Thursday, February 2, 2012

A child lives here (finally)

I went in to my little boy's bedroom today to try to wake him up from his extra-long nap, and this was the scene.  Most people would probably think about how messy his room is.  But, I teared up, and went for the camera.  Trains and tracks, a ball, an Elmo, his tricycle that is supposed to be outside, and several other random things were strewn about, and in the middle of the room sat his little bed, with a fast-growing sturdy little boy sprawled across it sideways, one leg hanging off, sawing logs.  I had to snap a picture.  Maybe in someone else’s eyes this is a messy room, but in my eyes, a room cluttered with toys says "a child lives here." 

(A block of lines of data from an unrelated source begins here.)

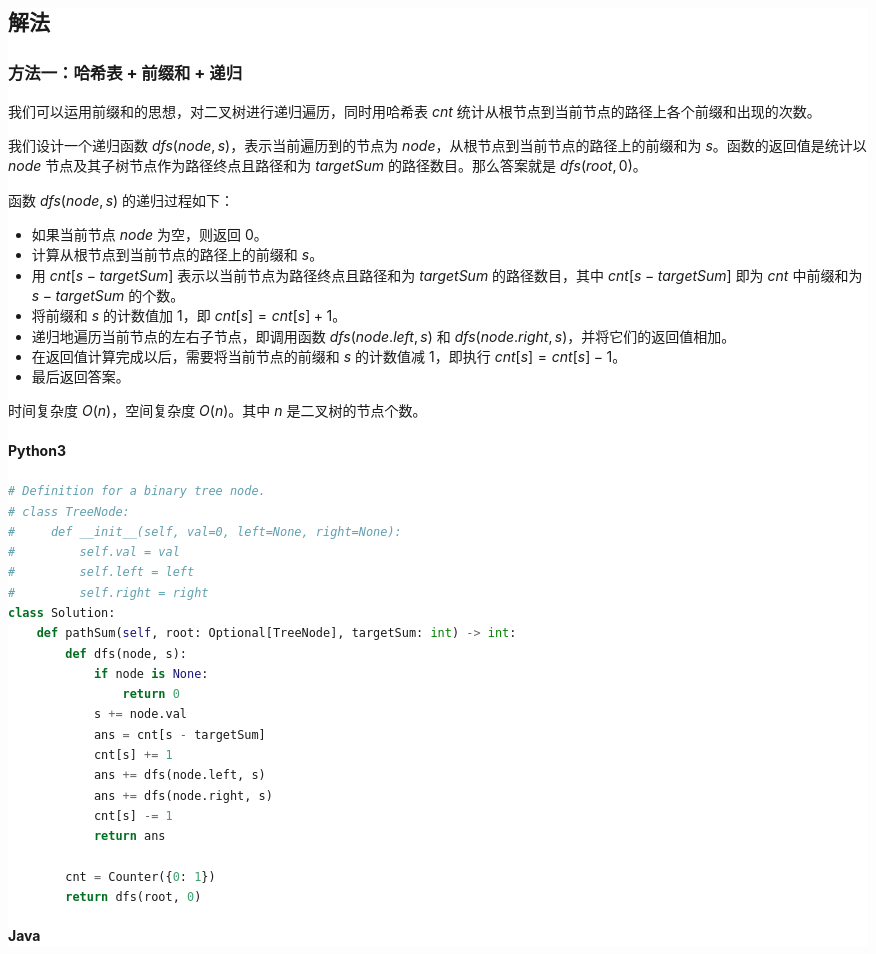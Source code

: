 

## 解法



### 方法一：哈希表 + 前缀和 + 递归

我们可以运用前缀和的思想，对二叉树进行递归遍历，同时用哈希表 $cnt$ 统计从根节点到当前节点的路径上各个前缀和出现的次数。

我们设计一个递归函数 $dfs(node, s)$，表示当前遍历到的节点为 $node$，从根节点到当前节点的路径上的前缀和为 $s$。函数的返回值是统计以 $node$ 节点及其子树节点作为路径终点且路径和为 $targetSum$ 的路径数目。那么答案就是 $dfs(root, 0)$。

函数 $dfs(node, s)$ 的递归过程如下：

-   如果当前节点 $node$ 为空，则返回 $0$。
-   计算从根节点到当前节点的路径上的前缀和 $s$。
-   用 $cnt[s - targetSum]$ 表示以当前节点为路径终点且路径和为 $targetSum$ 的路径数目，其中 $cnt[s - targetSum]$ 即为 $cnt$ 中前缀和为 $s - targetSum$ 的个数。
-   将前缀和 $s$ 的计数值加 $1$，即 $cnt[s] = cnt[s] + 1$。
-   递归地遍历当前节点的左右子节点，即调用函数 $dfs(node.left, s)$ 和 $dfs(node.right, s)$，并将它们的返回值相加。
-   在返回值计算完成以后，需要将当前节点的前缀和 $s$ 的计数值减 $1$，即执行 $cnt[s] = cnt[s] - 1$。
-   最后返回答案。

时间复杂度 $O(n)$，空间复杂度 $O(n)$。其中 $n$ 是二叉树的节点个数。



#### Python3

```python
# Definition for a binary tree node.
# class TreeNode:
#     def __init__(self, val=0, left=None, right=None):
#         self.val = val
#         self.left = left
#         self.right = right
class Solution:
    def pathSum(self, root: Optional[TreeNode], targetSum: int) -> int:
        def dfs(node, s):
            if node is None:
                return 0
            s += node.val
            ans = cnt[s - targetSum]
            cnt[s] += 1
            ans += dfs(node.left, s)
            ans += dfs(node.right, s)
            cnt[s] -= 1
            return ans

        cnt = Counter({0: 1})
        return dfs(root, 0)
```

#### Java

One wonderful thing about spending seventeen years of your life trying to have a child is that when it finally happens, you find joy in some of the things that others find annoying or repetitive or mundane.  I'm sure if I'd spent that seventeen years cleaning up after kids, I would probably feel the same way.  But I didn't, and I don't.  There was a time when I really wondered if a child would ever live in my home and splash in my bathtub and run through my house with all the gusto of a charging elephant.  And, when our first adoption failed, and our sweet baby boy was returned to his birthfather, whatever glimmer of hope I had left faded even more.  I knew it was in God’s hands, and that I had done everything I could do, and that if it was going to happen, it would happen, and if not, then it wouldn’t.  Sometimes it’s hard knowing you can’t do anything else about it, and sometimes it’s a relief that you’ve done all you can and it’s out of your hands.  Either way, it is a long and difficult lesson in patience.  But it’s oh so worth it.  It’s been two and half years since our little guy rode home with us for the first time.  I still often leave his toys spread across the yard as if documenting the fun we had that day.  In my mind I can see the dotted lines connecting his random path from bike to sandbox to balls to the bushes, over the rocks, up to the deck and back to the bike like an old Family Circle comic, and I smile at the crazy randomness of little kids.  And instead of cleaning everything up and getting back to the grown-up yard it was before, I leave everything untouched, and listen to those toys reassuring me that “yes, a child finally lives here.  You’re long-awaited child lives here.”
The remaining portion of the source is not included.